─── Dataset records ───
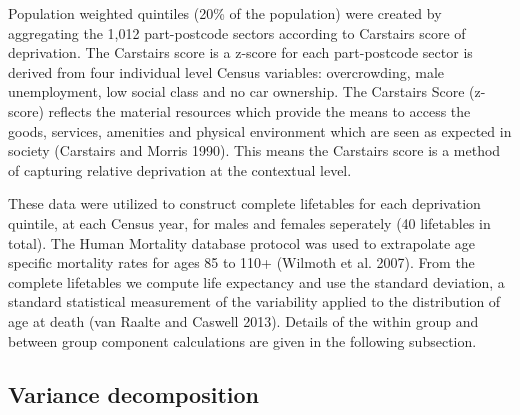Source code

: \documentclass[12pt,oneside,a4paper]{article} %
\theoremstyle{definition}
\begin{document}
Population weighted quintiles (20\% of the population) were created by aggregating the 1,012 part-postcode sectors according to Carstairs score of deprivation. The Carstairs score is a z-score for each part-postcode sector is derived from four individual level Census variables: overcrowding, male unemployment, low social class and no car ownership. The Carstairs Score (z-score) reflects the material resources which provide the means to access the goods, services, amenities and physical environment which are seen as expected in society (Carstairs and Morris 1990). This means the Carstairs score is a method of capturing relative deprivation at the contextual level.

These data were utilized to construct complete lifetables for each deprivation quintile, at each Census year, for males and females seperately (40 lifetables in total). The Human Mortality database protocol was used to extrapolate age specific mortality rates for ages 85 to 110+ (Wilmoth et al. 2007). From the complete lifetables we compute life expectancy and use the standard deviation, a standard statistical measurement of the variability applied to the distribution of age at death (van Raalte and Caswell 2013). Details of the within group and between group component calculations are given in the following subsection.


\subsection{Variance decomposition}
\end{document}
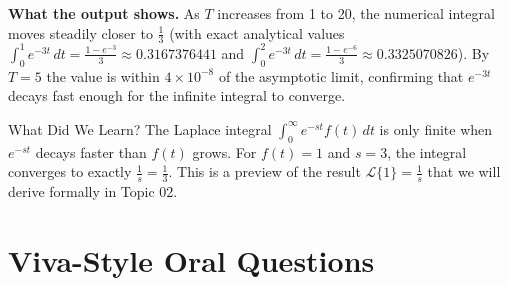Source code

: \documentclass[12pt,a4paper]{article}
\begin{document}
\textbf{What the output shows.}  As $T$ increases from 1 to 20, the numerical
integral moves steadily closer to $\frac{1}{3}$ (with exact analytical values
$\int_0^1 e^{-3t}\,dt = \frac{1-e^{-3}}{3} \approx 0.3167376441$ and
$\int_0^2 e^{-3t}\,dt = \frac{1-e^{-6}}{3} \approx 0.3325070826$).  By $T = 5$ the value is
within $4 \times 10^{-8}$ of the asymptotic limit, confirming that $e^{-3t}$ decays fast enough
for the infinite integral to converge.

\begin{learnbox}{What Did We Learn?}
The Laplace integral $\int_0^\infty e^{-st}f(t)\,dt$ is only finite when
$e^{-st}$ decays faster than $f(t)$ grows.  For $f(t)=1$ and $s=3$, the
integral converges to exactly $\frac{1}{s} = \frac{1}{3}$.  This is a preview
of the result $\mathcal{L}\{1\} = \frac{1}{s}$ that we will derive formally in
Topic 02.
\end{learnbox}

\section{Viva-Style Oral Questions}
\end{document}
───
Look over the records above, and wherever a line contains the string "approx", copy that line.

$\int_0^1 e^{-3t}\,dt = \frac{1-e^{-3}}{3} \approx 0.3167376441$ and
$\int_0^2 e^{-3t}\,dt = \frac{1-e^{-6}}{3} \approx 0.3325070826$).  By $T = 5$ the value is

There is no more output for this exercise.